“Three failed shareholder proposals regarding executive compensation and options backdating at Apple won widespread support, according to a filing Thursday with the Securities and Exchange Commission,” Daniel Del’Re reports for TheStreet.com.
“While none of the proposals won a majority of votes at the company’s shareholder meeting in May, the strong showing underscores that investors’ concerns about how — and how much — executives are paid at the high-flying icon of the tech sector,” Del’Re reports.
“Over 41% of shareholders voted in favor of a proposal from the Amalgamated Bank LongView Collective to explicitly ban backdating of stock option grants. This was just shy of the 46% that voted against the measure. About 13% of shareholders abstained,” Del’Re reports.
“A second proposal, submitted by the International Brotherhood of Teamsters, would have created a tighter link between executive compensation and the company’s stock performance relative to its peers’ stocks. The measure won 38% support with only about 1% of shareholders abstaining, making it a clearer victory for management,” Del’Re reports.

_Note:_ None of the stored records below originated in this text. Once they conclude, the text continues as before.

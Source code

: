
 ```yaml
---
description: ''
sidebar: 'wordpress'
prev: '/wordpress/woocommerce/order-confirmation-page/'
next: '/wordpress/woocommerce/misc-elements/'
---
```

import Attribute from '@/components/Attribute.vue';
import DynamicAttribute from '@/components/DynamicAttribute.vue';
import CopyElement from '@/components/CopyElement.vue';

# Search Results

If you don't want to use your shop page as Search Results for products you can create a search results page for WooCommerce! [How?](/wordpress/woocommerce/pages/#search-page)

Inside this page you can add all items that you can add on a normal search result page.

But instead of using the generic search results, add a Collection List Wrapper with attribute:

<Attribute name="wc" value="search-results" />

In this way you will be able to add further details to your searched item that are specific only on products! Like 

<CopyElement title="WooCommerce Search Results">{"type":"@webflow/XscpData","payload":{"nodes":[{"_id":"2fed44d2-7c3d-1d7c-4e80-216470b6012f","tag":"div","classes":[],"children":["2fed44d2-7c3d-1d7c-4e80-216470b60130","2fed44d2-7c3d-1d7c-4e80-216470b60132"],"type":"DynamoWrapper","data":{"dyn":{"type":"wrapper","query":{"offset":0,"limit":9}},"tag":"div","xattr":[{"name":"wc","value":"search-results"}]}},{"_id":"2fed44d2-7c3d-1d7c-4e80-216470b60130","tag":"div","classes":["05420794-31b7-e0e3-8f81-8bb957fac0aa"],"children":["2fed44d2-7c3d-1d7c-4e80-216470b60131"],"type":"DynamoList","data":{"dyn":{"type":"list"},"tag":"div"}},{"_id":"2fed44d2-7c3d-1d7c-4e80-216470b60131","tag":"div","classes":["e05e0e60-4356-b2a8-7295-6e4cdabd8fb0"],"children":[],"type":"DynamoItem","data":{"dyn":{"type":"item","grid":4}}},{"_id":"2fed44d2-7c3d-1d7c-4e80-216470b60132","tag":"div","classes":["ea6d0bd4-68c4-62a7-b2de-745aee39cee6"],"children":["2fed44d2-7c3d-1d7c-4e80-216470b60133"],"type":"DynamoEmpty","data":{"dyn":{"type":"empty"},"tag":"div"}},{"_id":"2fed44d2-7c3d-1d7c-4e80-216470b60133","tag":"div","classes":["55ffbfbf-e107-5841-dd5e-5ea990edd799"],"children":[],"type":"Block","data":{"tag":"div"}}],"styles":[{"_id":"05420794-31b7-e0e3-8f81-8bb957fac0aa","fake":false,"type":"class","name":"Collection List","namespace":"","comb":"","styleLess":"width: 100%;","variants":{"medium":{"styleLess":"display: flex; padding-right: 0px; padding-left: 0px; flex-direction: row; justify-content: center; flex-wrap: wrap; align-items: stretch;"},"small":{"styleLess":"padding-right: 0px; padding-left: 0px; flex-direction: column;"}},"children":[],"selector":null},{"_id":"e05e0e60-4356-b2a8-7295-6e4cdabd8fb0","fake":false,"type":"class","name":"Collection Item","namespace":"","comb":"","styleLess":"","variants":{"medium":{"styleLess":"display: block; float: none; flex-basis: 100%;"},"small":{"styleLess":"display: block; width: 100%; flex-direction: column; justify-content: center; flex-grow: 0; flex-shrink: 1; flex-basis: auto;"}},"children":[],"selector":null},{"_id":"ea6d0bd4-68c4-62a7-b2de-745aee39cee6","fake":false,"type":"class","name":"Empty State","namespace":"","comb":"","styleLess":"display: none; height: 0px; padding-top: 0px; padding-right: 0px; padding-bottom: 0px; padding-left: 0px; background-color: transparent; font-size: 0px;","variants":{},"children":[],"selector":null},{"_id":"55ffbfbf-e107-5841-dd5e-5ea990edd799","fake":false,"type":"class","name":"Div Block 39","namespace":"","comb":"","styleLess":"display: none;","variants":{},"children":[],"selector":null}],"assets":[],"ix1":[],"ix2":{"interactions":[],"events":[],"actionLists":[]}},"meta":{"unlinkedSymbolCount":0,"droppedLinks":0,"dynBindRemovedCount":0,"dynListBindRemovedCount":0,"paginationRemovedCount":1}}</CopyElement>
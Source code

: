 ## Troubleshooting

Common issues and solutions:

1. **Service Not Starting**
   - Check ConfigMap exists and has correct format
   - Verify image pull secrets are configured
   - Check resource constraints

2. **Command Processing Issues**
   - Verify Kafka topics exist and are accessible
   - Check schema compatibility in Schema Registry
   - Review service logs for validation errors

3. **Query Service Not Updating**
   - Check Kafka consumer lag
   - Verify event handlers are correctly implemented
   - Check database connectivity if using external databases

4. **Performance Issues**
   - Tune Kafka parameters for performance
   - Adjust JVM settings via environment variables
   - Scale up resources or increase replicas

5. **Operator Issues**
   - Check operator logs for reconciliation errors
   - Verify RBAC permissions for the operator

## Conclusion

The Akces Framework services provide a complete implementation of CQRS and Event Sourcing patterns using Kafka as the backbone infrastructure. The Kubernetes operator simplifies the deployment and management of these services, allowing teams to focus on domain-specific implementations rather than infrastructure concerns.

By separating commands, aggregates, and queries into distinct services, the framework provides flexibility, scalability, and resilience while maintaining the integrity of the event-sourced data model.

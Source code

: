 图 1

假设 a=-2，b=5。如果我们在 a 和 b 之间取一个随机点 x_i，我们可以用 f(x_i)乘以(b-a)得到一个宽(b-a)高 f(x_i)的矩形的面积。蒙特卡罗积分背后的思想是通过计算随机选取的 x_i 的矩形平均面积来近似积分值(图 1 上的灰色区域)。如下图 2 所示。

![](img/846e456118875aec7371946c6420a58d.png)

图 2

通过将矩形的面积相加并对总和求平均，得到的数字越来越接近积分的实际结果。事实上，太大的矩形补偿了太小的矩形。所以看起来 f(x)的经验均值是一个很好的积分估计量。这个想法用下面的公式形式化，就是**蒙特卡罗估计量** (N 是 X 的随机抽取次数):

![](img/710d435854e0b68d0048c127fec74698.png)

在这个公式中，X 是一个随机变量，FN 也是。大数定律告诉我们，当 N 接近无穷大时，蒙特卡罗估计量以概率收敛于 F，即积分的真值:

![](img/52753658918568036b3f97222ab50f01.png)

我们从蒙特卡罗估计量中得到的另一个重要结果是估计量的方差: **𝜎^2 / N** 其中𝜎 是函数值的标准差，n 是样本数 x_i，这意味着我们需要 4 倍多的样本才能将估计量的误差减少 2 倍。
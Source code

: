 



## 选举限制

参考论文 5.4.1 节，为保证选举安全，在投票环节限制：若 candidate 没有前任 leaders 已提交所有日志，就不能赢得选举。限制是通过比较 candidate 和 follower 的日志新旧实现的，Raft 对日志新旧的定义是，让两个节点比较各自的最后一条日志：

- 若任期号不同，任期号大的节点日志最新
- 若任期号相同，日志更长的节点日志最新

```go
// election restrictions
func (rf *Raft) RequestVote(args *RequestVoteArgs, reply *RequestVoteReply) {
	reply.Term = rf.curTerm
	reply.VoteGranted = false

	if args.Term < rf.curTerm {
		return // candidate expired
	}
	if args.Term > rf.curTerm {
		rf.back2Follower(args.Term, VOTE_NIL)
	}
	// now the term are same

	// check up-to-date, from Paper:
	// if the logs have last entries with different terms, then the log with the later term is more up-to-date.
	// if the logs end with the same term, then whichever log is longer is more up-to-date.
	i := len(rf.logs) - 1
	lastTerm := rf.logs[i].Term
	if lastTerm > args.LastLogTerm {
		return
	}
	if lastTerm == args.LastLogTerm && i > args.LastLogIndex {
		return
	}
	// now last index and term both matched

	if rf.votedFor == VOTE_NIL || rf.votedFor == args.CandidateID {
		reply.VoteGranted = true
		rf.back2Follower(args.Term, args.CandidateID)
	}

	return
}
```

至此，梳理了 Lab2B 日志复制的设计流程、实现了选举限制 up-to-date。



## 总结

“The third proposal, submitted by the AFL-CIO, would have given shareholders a nonbinding vote on executive pay packages at Apple’s annual meeting. The measure won more than 41% of the vote, with 47% of shareholders voting against it and 11% abstaining,” Del’Re reports.
“Apple’s management recommended voting against all three measures on grounds that they would inhibit the company’s ability to recruit and retain talented executives and engineers,” Del’Re reports. “Critics of the type of proposals that Apple faced amounted to shareholder attempts to micro-manage executives and boards.”